▸ YOUR INSTRUCTIONS:
Taking the line with "1. Geben Sie" as the first and the line with "Was Sie sehen, wenn" as the last, set down exactly every line in that range from the entries below, and no more.

[Stored data]
/---
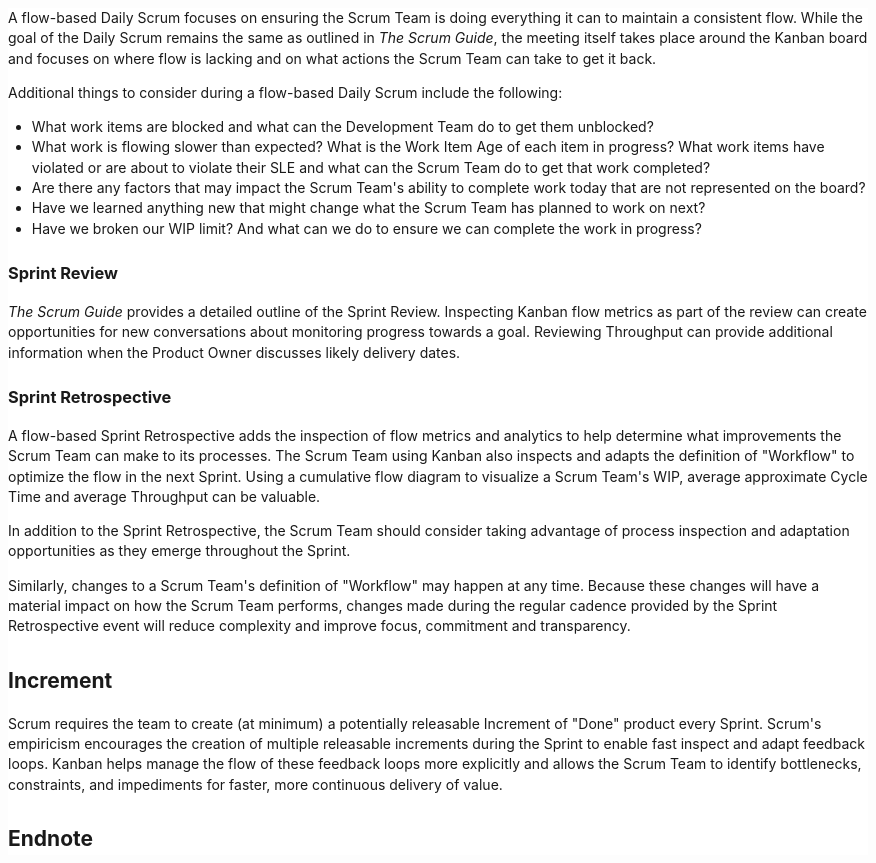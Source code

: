 A flow-based Daily Scrum focuses on ensuring the Scrum Team is doing everything it can to maintain a consistent flow.
While the goal of the Daily Scrum remains the same as outlined in _The Scrum Guide_, the meeting itself takes place around the Kanban board and focuses on where flow is lacking and on what actions the Scrum Team can take to get it back.

Additional things to consider during a flow-based Daily Scrum include the following:

* What work items are blocked and what can the Development Team do to get them unblocked?
* What work is flowing slower than expected?
  What is the Work Item Age of each item in progress?
  What work items have violated or are about to violate their SLE and what can the Scrum Team do to get that work completed?
* Are there any factors that may impact the Scrum Team's ability to complete work today that are not represented on the board?
* Have we learned anything new that might change what the Scrum Team has planned to work on next?
* Have we broken our WIP limit?
  And what can we do to ensure we can complete the work in progress?

### Sprint Review

_The Scrum Guide_ provides a detailed outline of the Sprint Review.
Inspecting Kanban flow metrics as part of the review can create opportunities for new conversations about monitoring progress towards a goal.
Reviewing Throughput can provide additional information when the Product Owner discusses likely delivery dates.

### Sprint Retrospective

A flow-based Sprint Retrospective adds the inspection of flow metrics and analytics to help determine what improvements the Scrum Team can make to its processes.
The Scrum Team using Kanban also inspects and adapts the definition of "Workflow" to optimize the flow in the next Sprint.
Using a cumulative flow diagram to visualize a Scrum Team's WIP, average approximate Cycle Time and average Throughput can be valuable.

In addition to the Sprint Retrospective, the Scrum Team should consider taking advantage of process inspection and adaptation opportunities as they emerge throughout the Sprint.

Similarly, changes to a Scrum Team's definition of "Workflow" may happen at any time.
Because these changes will have a material impact on how the Scrum Team performs, changes made during the regular cadence provided by the Sprint Retrospective event will reduce complexity and improve focus, commitment and transparency.

## Increment

Scrum requires the team to create (at minimum) a potentially releasable Increment of "Done" product every Sprint.
Scrum's empiricism encourages the creation of multiple releasable increments during the Sprint to enable fast inspect and adapt feedback loops.
Kanban helps manage the flow of these feedback loops more explicitly and allows the Scrum Team to identify bottlenecks, constraints, and impediments for faster, more continuous delivery of value.

## Endnote
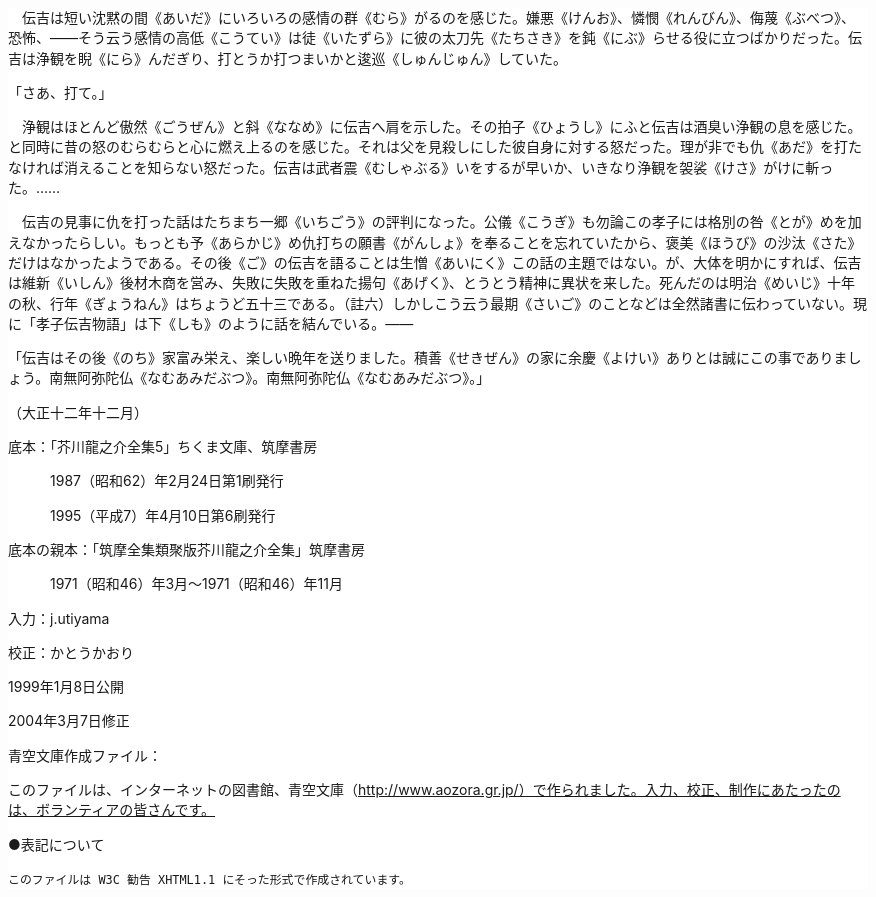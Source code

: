 　伝吉は短い沈黙の間《あいだ》にいろいろの感情の群《むら》がるのを感じた。嫌悪《けんお》、憐憫《れんびん》、侮蔑《ぶべつ》、恐怖、――そう云う感情の高低《こうてい》は徒《いたずら》に彼の太刀先《たちさき》を鈍《にぶ》らせる役に立つばかりだった。伝吉は浄観を睨《にら》んだぎり、打とうか打つまいかと逡巡《しゅんじゅん》していた。

「さあ、打て。」

　浄観はほとんど傲然《ごうぜん》と斜《ななめ》に伝吉へ肩を示した。その拍子《ひょうし》にふと伝吉は酒臭い浄観の息を感じた。と同時に昔の怒のむらむらと心に燃え上るのを感じた。それは父を見殺しにした彼自身に対する怒だった。理が非でも仇《あだ》を打たなければ消えることを知らない怒だった。伝吉は武者震《むしゃぶる》いをするが早いか、いきなり浄観を袈裟《けさ》がけに斬った。……

　伝吉の見事に仇を打った話はたちまち一郷《いちごう》の評判になった。公儀《こうぎ》も勿論この孝子には格別の咎《とが》めを加えなかったらしい。もっとも予《あらかじ》め仇打ちの願書《がんしょ》を奉ることを忘れていたから、褒美《ほうび》の沙汰《さた》だけはなかったようである。その後《ご》の伝吉を語ることは生憎《あいにく》この話の主題ではない。が、大体を明かにすれば、伝吉は維新《いしん》後材木商を営み、失敗に失敗を重ねた揚句《あげく》、とうとう精神に異状を来した。死んだのは明治《めいじ》十年の秋、行年《ぎょうねん》はちょうど五十三である。（註六）しかしこう云う最期《さいご》のことなどは全然諸書に伝わっていない。現に「孝子伝吉物語」は下《しも》のように話を結んでいる。――

「伝吉はその後《のち》家富み栄え、楽しい晩年を送りました。積善《せきぜん》の家に余慶《よけい》ありとは誠にこの事でありましょう。南無阿弥陀仏《なむあみだぶつ》。南無阿弥陀仏《なむあみだぶつ》。」

（大正十二年十二月）













底本：「芥川龍之介全集5」ちくま文庫、筑摩書房


　　　1987（昭和62）年2月24日第1刷発行

　　　1995（平成7）年4月10日第6刷発行

底本の親本：「筑摩全集類聚版芥川龍之介全集」筑摩書房

　　　1971（昭和46）年3月～1971（昭和46）年11月

入力：j.utiyama

校正：かとうかおり

1999年1月8日公開

2004年3月7日修正

青空文庫作成ファイル：

このファイルは、インターネットの図書館、青空文庫（http://www.aozora.gr.jp/）で作られました。入力、校正、制作にあたったのは、ボランティアの皆さんです。











●表記について


	このファイルは W3C 勧告 XHTML1.1 にそった形式で作成されています。
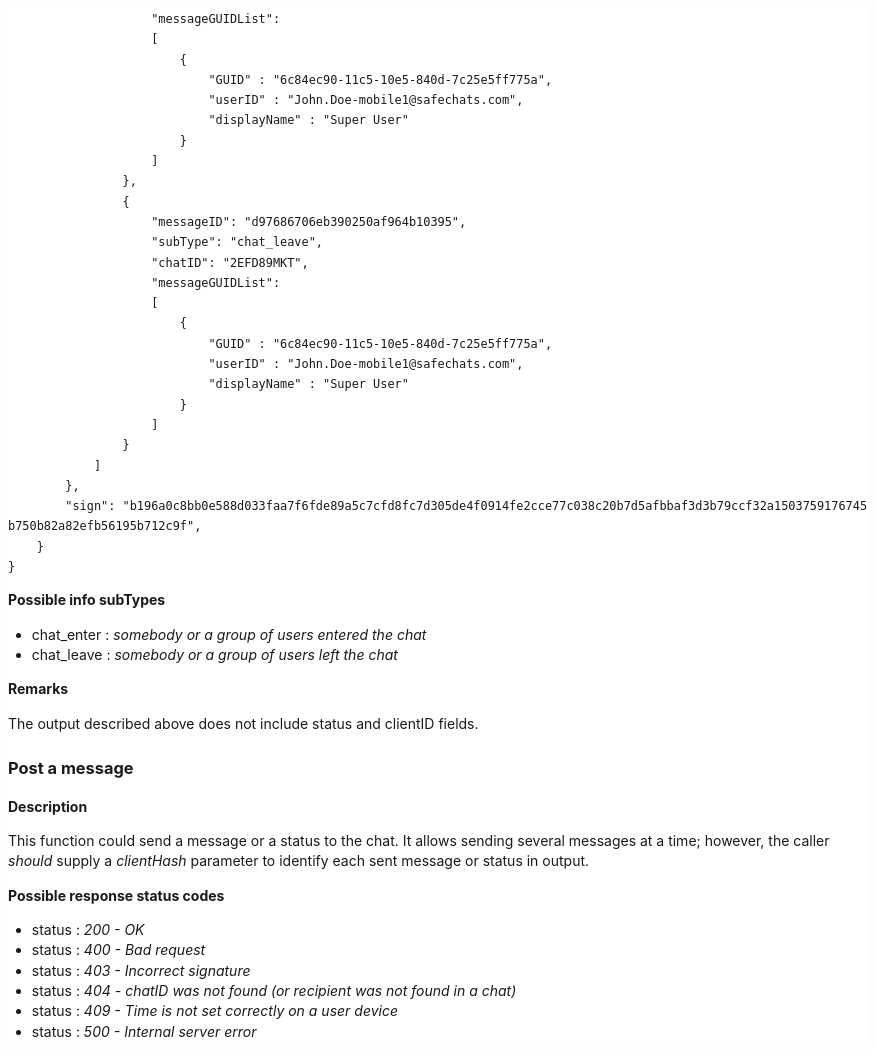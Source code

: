                         "messageGUIDList": 
                        [
							{
								"GUID" : "6c84ec90-11c5-10e5-840d-7c25e5ff775a",
								"userID" : "John.Doe-mobile1@safechats.com",
								"displayName" : "Super User"
							}
                        ]
                    },
                    {
                        "messageID": "d97686706eb390250af964b10395",
                        "subType": "chat_leave",
                        "chatID": "2EFD89MKT",
                        "messageGUIDList": 
						[
							{
								"GUID" : "6c84ec90-11c5-10e5-840d-7c25e5ff775a",
								"userID" : "John.Doe-mobile1@safechats.com",
								"displayName" : "Super User"
							}
	                    ]
                    }
                ]
            },
            "sign": "b196a0c8bb0e588d033faa7f6fde89a5c7cfd8fc7d305de4f0914fe2cce77c038c20b7d5afbbaf3d3b79ccf32a1503759176745b750b82a82efb56195b712c9f",
        }
    }

**Possible info subTypes**

+ chat_enter : *somebody or a group of users entered the chat*
+ chat_leave : *somebody or a group of users left the chat*

**Remarks**

The output described above does not include status and clientID fields. 

### Post a message

**Description**

This function could send a message or a status to the chat. It allows sending several messages at a time; however, the caller _should_ supply a *clientHash* parameter to identify each sent message or status in output.

**Possible response status codes**

+ status : *200 - OK*
+ status : *400 - Bad request*
+ status : *403 - Incorrect signature*
+ status : *404 - chatID was not found (or recipient was not found in a chat)*
+ status : *409 - Time is not set correctly on a user device*
+ status : *500 - Internal server error*
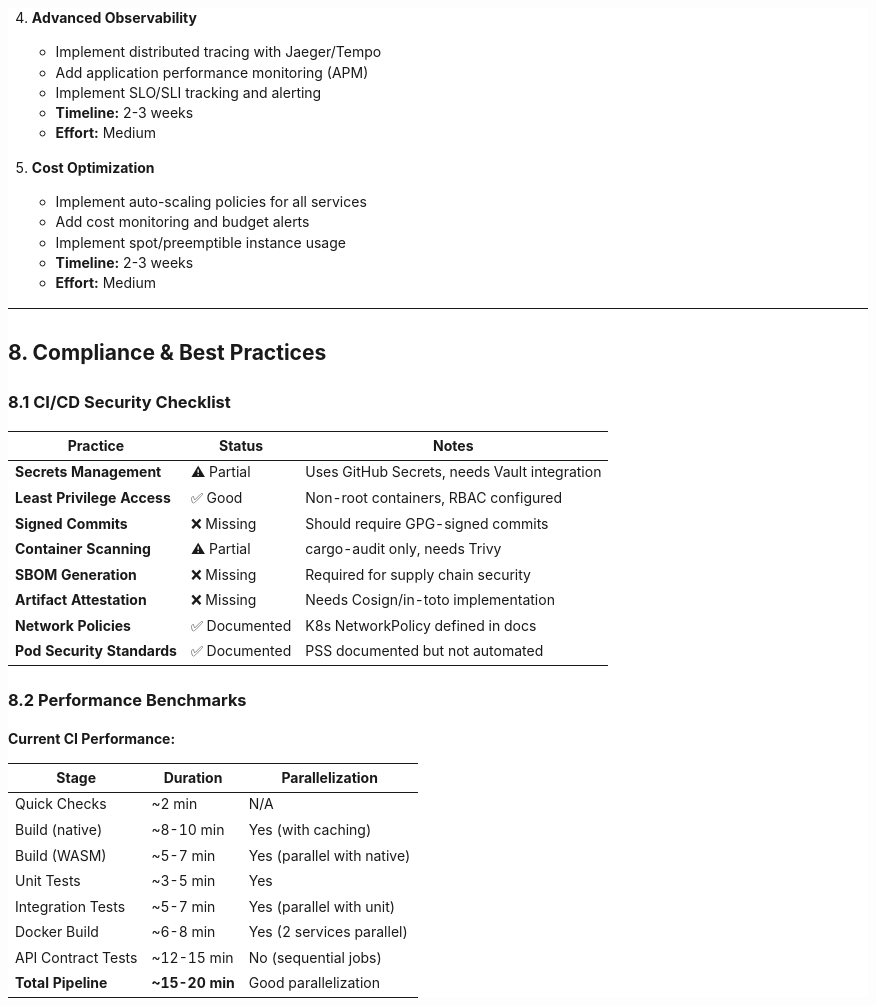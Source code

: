 4. **Advanced Observability**
   - Implement distributed tracing with Jaeger/Tempo
   - Add application performance monitoring (APM)
   - Implement SLO/SLI tracking and alerting
   - **Timeline:** 2-3 weeks
   - **Effort:** Medium

5. **Cost Optimization**
   - Implement auto-scaling policies for all services
   - Add cost monitoring and budget alerts
   - Implement spot/preemptible instance usage
   - **Timeline:** 2-3 weeks
   - **Effort:** Medium

---

## 8. Compliance & Best Practices

### 8.1 CI/CD Security Checklist

| Practice | Status | Notes |
|----------|--------|-------|
| **Secrets Management** | ⚠️ Partial | Uses GitHub Secrets, needs Vault integration |
| **Least Privilege Access** | ✅ Good | Non-root containers, RBAC configured |
| **Signed Commits** | ❌ Missing | Should require GPG-signed commits |
| **Container Scanning** | ⚠️ Partial | cargo-audit only, needs Trivy |
| **SBOM Generation** | ❌ Missing | Required for supply chain security |
| **Artifact Attestation** | ❌ Missing | Needs Cosign/in-toto implementation |
| **Network Policies** | ✅ Documented | K8s NetworkPolicy defined in docs |
| **Pod Security Standards** | ✅ Documented | PSS documented but not automated |

### 8.2 Performance Benchmarks

**Current CI Performance:**

| Stage | Duration | Parallelization |
|-------|----------|-----------------|
| Quick Checks | ~2 min | N/A |
| Build (native) | ~8-10 min | Yes (with caching) |
| Build (WASM) | ~5-7 min | Yes (parallel with native) |
| Unit Tests | ~3-5 min | Yes |
| Integration Tests | ~5-7 min | Yes (parallel with unit) |
| Docker Build | ~6-8 min | Yes (2 services parallel) |
| API Contract Tests | ~12-15 min | No (sequential jobs) |
| **Total Pipeline** | **~15-20 min** | Good parallelization |
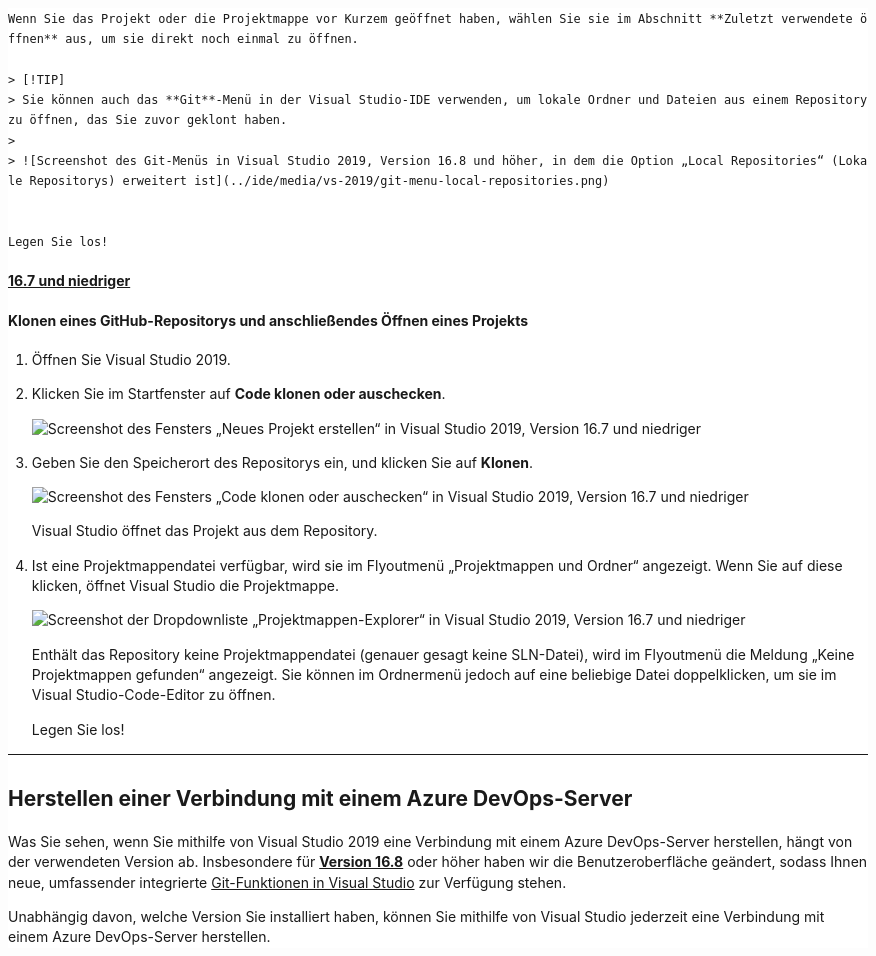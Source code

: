     Wenn Sie das Projekt oder die Projektmappe vor Kurzem geöffnet haben, wählen Sie sie im Abschnitt **Zuletzt verwendete öffnen** aus, um sie direkt noch einmal zu öffnen.

    > [!TIP]
    > Sie können auch das **Git**-Menü in der Visual Studio-IDE verwenden, um lokale Ordner und Dateien aus einem Repository zu öffnen, das Sie zuvor geklont haben.
    >
    > ![Screenshot des Git-Menüs in Visual Studio 2019, Version 16.8 und höher, in dem die Option „Local Repositories“ (Lokale Repositorys) erweitert ist](../ide/media/vs-2019/git-menu-local-repositories.png)


    Legen Sie los!

#### <a name="167-and-earlier"></a>[16.7 und niedriger](#tab/vs167earlier)

#### <a name="clone-a-github-repo-and-then-open-a-project"></a>Klonen eines GitHub-Repositorys und anschließendes Öffnen eines Projekts

1. Öffnen Sie Visual Studio 2019.

1. Klicken Sie im Startfenster auf **Code klonen oder auschecken**.

   ![Screenshot des Fensters „Neues Projekt erstellen“ in Visual Studio 2019, Version 16.7 und niedriger](../get-started/media/vs-2019/clone-checkout-code-dark.png)

1. Geben Sie den Speicherort des Repositorys ein, und klicken Sie auf **Klonen**.

   ![Screenshot des Fensters „Code klonen oder auschecken“ in Visual Studio 2019, Version 16.7 und niedriger](../get-started/media/vs-2019/clone-checkout-code-git-repo-dark.png)

   Visual Studio öffnet das Projekt aus dem Repository.

1. Ist eine Projektmappendatei verfügbar, wird sie im Flyoutmenü „Projektmappen und Ordner“ angezeigt. Wenn Sie auf diese klicken, öffnet Visual Studio die Projektmappe.

   ![Screenshot der Dropdownliste „Projektmappen-Explorer“ in Visual Studio 2019, Version 16.7 und niedriger](./media/open-proj-repo-github-solutions-folders-picker.png)

   Enthält das Repository keine Projektmappendatei (genauer gesagt keine SLN-Datei), wird im Flyoutmenü die Meldung „Keine Projektmappen gefunden“ angezeigt. Sie können im Ordnermenü jedoch auf eine beliebige Datei doppelklicken, um sie im Visual Studio-Code-Editor zu öffnen.

    Legen Sie los!

---

## <a name="connect-to-an-azure-devops-server"></a>Herstellen einer Verbindung mit einem Azure DevOps-Server

Was Sie sehen, wenn Sie mithilfe von Visual Studio 2019 eine Verbindung mit einem Azure DevOps-Server herstellen, hängt von der verwendeten Version ab. Insbesondere für [**Version 16.8**](/visualstudio/releases/2019/release-notes/) oder höher haben wir die Benutzeroberfläche geändert, sodass Ihnen neue, umfassender integrierte [Git-Funktionen in Visual Studio](../ide/git-with-visual-studio.md) zur Verfügung stehen.

Unabhängig davon, welche Version Sie installiert haben, können Sie mithilfe von Visual Studio jederzeit eine Verbindung mit einem Azure DevOps-Server herstellen.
\---
▸ FINISHED TASK:
1. Geben Sie den Speicherort des Repositorys ein, und klicken Sie auf **Klonen**.

   ![Screenshot des Fensters „Code klonen oder auschecken“ in Visual Studio 2019, Version 16.7 und niedriger](../get-started/media/vs-2019/clone-checkout-code-git-repo-dark.png)

   Visual Studio öffnet das Projekt aus dem Repository.

1. Ist eine Projektmappendatei verfügbar, wird sie im Flyoutmenü „Projektmappen und Ordner“ angezeigt. Wenn Sie auf diese klicken, öffnet Visual Studio die Projektmappe.

   ![Screenshot der Dropdownliste „Projektmappen-Explorer“ in Visual Studio 2019, Version 16.7 und niedriger](./media/open-proj-repo-github-solutions-folders-picker.png)

   Enthält das Repository keine Projektmappendatei (genauer gesagt keine SLN-Datei), wird im Flyoutmenü die Meldung „Keine Projektmappen gefunden“ angezeigt. Sie können im Ordnermenü jedoch auf eine beliebige Datei doppelklicken, um sie im Visual Studio-Code-Editor zu öffnen.

    Legen Sie los!

---

## <a name="connect-to-an-azure-devops-server"></a>Herstellen einer Verbindung mit einem Azure DevOps-Server

Was Sie sehen, wenn Sie mithilfe von Visual Studio 2019 eine Verbindung mit einem Azure DevOps-Server herstellen, hängt von der verwendeten Version ab. Insbesondere für [**Version 16.8**](/visualstudio/releases/2019/release-notes/) oder höher haben wir die Benutzeroberfläche geändert, sodass Ihnen neue, umfassender integrierte [Git-Funktionen in Visual Studio](../ide/git-with-visual-studio.md) zur Verfügung stehen.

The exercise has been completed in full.